What you return must be every line below that includes the word "interfaces".

DATA: Begin

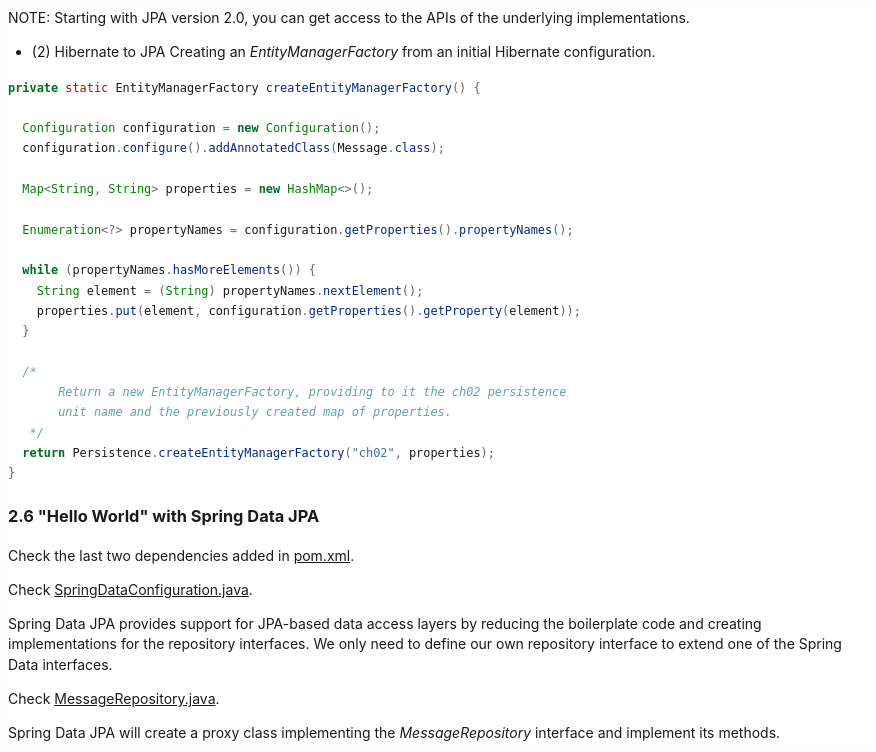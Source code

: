NOTE: Starting with JPA version 2.0, you can get access to the APIs of the underlying implementations.

- (2) Hibernate to JPA
Creating an _EntityManagerFactory_ from an initial Hibernate configuration.

```java
private static EntityManagerFactory createEntityManagerFactory() {
    
  Configuration configuration = new Configuration();
  configuration.configure().addAnnotatedClass(Message.class);
  
  Map<String, String> properties = new HashMap<>();
  
  Enumeration<?> propertyNames = configuration.getProperties().propertyNames();
  
  while (propertyNames.hasMoreElements()) {
    String element = (String) propertyNames.nextElement();
    properties.put(element, configuration.getProperties().getProperty(element));
  }
  
  /*
       Return a new EntityManagerFactory, providing to it the ch02 persistence   
       unit name and the previously created map of properties.
   */
  return Persistence.createEntityManagerFactory("ch02", properties);
}
```

### 2.6 "Hello World" with Spring Data JPA

Check the last two dependencies added in [pom.xml](ex3-SpringDataJPAExample/pom.xml).

Check [SpringDataConfiguration.java](ex3-SpringDataJPAExample/src/main/java/com/ro/chapter2/configuration/SpringDataConfiguration.java).

Spring Data JPA provides support for JPA-based data access layers by reducing the
boilerplate code and creating implementations for the repository interfaces. We only
need to define our own repository interface to extend one of the Spring Data
interfaces.

Check [MessageRepository.java](ex3-SpringDataJPAExample/src/main/java/com/ro/chapter2/repositories/MessageRepository.java).

Spring Data JPA will create a proxy class implementing the _MessageRepository_
interface and implement its methods.
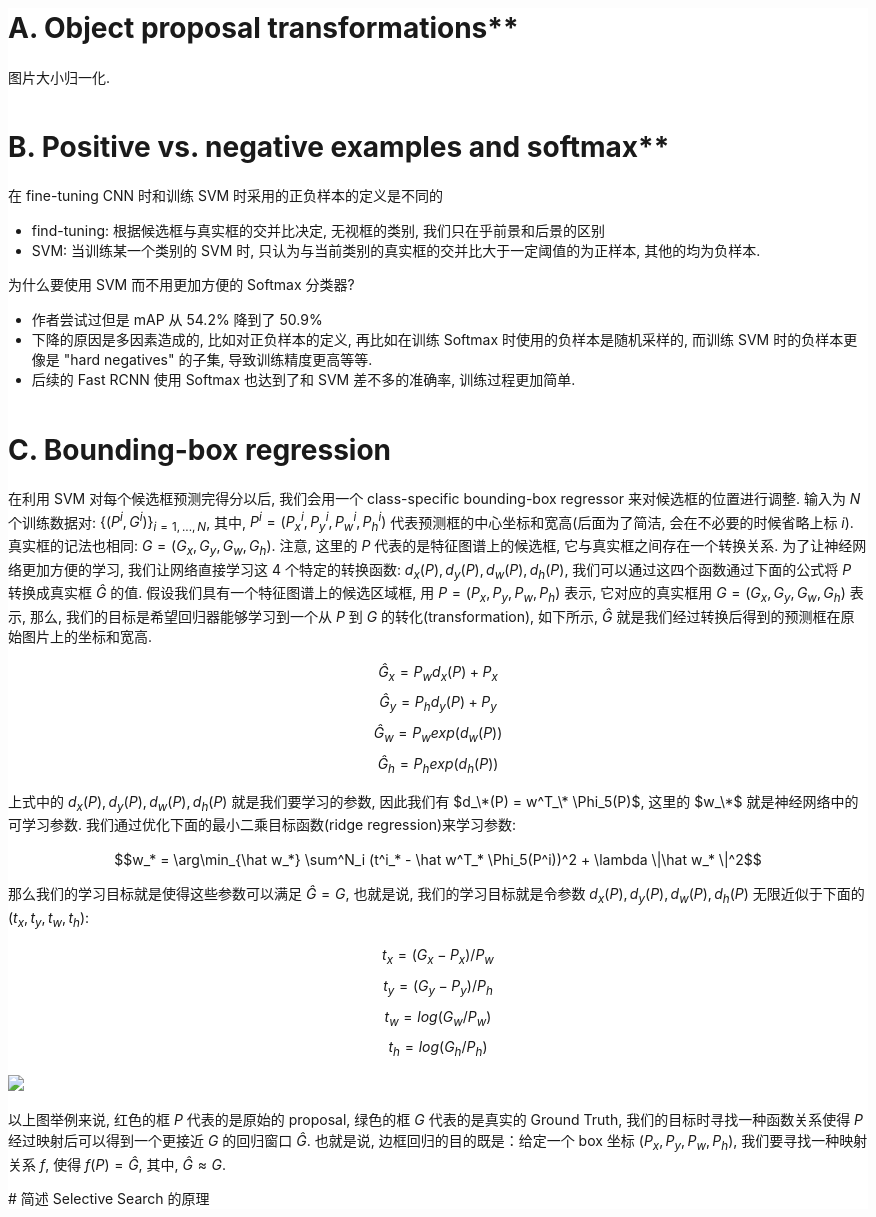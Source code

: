 # A. Object proposal transformations**

图片大小归一化.

# B. Positive vs. negative examples and softmax**

在 fine-tuning CNN 时和训练 SVM 时采用的正负样本的定义是不同的
- find-tuning: 根据候选框与真实框的交并比决定, 无视框的类别, 我们只在乎前景和后景的区别
- SVM: 当训练某一个类别的 SVM 时, 只认为与当前类别的真实框的交并比大于一定阈值的为正样本, 其他的均为负样本.

为什么要使用 SVM 而不用更加方便的 Softmax 分类器?
- 作者尝试过但是 mAP 从 54.2% 降到了 50.9%
- 下降的原因是多因素造成的, 比如对正负样本的定义, 再比如在训练 Softmax 时使用的负样本是随机采样的, 而训练 SVM 时的负样本更像是 "hard negatives" 的子集, 导致训练精度更高等等.
- 后续的 Fast RCNN 使用 Softmax 也达到了和 SVM 差不多的准确率, 训练过程更加简单.

# C. Bounding-box regression
在利用 SVM 对每个候选框预测完得分以后, 我们会用一个 class-specific bounding-box regressor 来对候选框的位置进行调整.
输入为 $N$ 个训练数据对: $\{(P^i, G^i)\}_{i=1,...,N}$, 其中, $P^i = (P^i_x, P^i_y, P^i_w, P^i_h)$ 代表预测框的中心坐标和宽高(后面为了简洁, 会在不必要的时候省略上标 $i$). 真实框的记法也相同: $G = (G_x, G_y, G_w, G_h)$. 注意, 这里的 $P$ 代表的是特征图谱上的候选框, 它与真实框之间存在一个转换关系. 为了让神经网络更加方便的学习, 我们让网络直接学习这 4 个特定的转换函数: $d_x(P), d_y(P), d_w(P), d_h(P)$, 我们可以通过这四个函数通过下面的公式将 $P$ 转换成真实框 $\hat G$ 的值. 假设我们具有一个特征图谱上的候选区域框, 用 $P=(P_x, P_y, P_w, P_h)$ 表示, 它对应的真实框用 $G=(G_x, G_y, G_w, G_h)$ 表示, 那么, 我们的目标是希望回归器能够学习到一个从 $P$ 到 $G$ 的转化(transformation), 如下所示, $\hat G$ 就是我们经过转换后得到的预测框在原始图片上的坐标和宽高.

$$\hat G_x = P_w d_x(P) + P_x$$
$$\hat G_y = P_h d_y(P) + P_y$$
$$\hat G_w = P_w exp(d_w(P))$$
$$\hat G_h = P_h exp(d_h(P))$$

上式中的 $d_x(P), d_y(P), d_w(P), d_h(P)$ 就是我们要学习的参数, 因此我们有 $d_\*(P) = w^T_\* \Phi_5(P)$, 这里的 $w_\*$ 就是神经网络中的可学习参数. 我们通过优化下面的最小二乘目标函数(ridge regression)来学习参数:

$$w_* = \arg\min_{\hat w_*} \sum^N_i (t^i_* - \hat w^T_* \Phi_5(P^i))^2 + \lambda \|\hat w_* \|^2$$

那么我们的学习目标就是使得这些参数可以满足 $\hat G = G$,  也就是说, 我们的学习目标就是令参数 $d_x(P), d_y(P), d_w(P), d_h(P)$ 无限近似于下面的 $(t_x, t_y, t_w, t_h)$:

$$t_x = (G_x - P_x) / P_w$$
$$t_y = (G_y - P_y) / P_h$$
$$t_w = log(G_w / P_w)$$
$$t_h = log(G_h / P_h)$$

![](https://wx2.sinaimg.cn/large/d7b90c85ly1g113krcrqdj20xy0exq38.jpg)

以上图举例来说, 红色的框 $P$ 代表的是原始的 proposal, 绿色的框 $G$ 代表的是真实的 Ground Truth, 我们的目标时寻找一种函数关系使得 $P$ 经过映射后可以得到一个更接近 $G$ 的回归窗口 $\hat G$. 也就是说, 边框回归的目的既是：给定一个 box 坐标 $(P_x,P_y,P_w,P_h)$, 我们要寻找一种映射关系 $f$, 使得 $f(P) = \hat G$, 其中, $\hat G \approx G$.

<span id = "简述 Selective Search 的原理">
# 简述 Selective Search 的原理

DATA: End

#### EXERCISE SOLUTION
boilerplate code and creating implementations for the repository interfaces. We only
interfaces.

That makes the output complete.